Donc, tout ça pour dire : lorsque vous avez un doute sur quelque chose, avant d’en chercher la solution avec la question du comment, commencez par chercher le problème en vous demandant pourquoi. Une fois le problème trouvé, cherchez le comment.
Il se pourrait même que ce problème n’en soit pas réellement un, puisque vous en connaissez déjà la réponse et qu’il n’a besoin d’aucune solution.
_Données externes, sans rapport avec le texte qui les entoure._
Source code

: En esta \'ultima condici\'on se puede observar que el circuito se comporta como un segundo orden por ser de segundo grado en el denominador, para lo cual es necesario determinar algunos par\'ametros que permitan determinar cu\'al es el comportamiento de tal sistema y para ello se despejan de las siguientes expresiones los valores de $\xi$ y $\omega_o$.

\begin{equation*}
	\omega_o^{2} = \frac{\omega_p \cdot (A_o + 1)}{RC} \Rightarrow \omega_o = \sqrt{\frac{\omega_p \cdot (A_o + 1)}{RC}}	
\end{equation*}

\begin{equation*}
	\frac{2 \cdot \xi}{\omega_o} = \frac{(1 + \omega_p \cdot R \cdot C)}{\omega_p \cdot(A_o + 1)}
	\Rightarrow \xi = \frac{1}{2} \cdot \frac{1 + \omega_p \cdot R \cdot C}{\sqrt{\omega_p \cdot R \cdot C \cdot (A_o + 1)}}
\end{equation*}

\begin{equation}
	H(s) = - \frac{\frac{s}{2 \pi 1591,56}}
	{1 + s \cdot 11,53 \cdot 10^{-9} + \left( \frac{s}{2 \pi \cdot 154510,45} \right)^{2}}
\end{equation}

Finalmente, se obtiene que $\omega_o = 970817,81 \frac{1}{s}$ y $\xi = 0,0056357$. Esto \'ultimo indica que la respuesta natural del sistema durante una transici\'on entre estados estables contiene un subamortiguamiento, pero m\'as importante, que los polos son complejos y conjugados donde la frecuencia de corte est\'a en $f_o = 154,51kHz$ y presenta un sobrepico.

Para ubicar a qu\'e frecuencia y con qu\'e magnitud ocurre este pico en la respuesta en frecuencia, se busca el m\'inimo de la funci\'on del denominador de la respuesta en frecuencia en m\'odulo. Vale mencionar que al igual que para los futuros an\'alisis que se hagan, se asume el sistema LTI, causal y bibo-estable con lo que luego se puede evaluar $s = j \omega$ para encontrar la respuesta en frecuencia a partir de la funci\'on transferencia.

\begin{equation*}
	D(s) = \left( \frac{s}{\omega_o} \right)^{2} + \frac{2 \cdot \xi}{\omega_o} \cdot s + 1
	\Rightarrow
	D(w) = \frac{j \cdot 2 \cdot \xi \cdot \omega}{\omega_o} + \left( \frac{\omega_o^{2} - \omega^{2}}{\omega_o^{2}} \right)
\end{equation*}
Continuer ou arrêter.

Et cette question, comme je le disais, est valable pour (à peu près) tout dans la vie.

J’avais remercié sur Twitter Martin Winckler et David Meulemans, qui pendant la saison 5 du MOOC « écrire une œuvre de fiction » ont commencé par rappeler cette règle élémentaire : pour savoir comment écrire, il faut savoir pourquoi on le fait.

Pourquoi est-ce que j’écris « La Quête » alors ?
Parce que cette histoire répond à tout un tas de questions que je me pose, que mes proches se posent. J’ai besoin de ces réponses. J’ai besoin de les chercher et de les écrire lorsque je les trouve. Ou pas d'ailleurs.
Et comme il n’y a pas de comment à cette question, je dois juste écrire.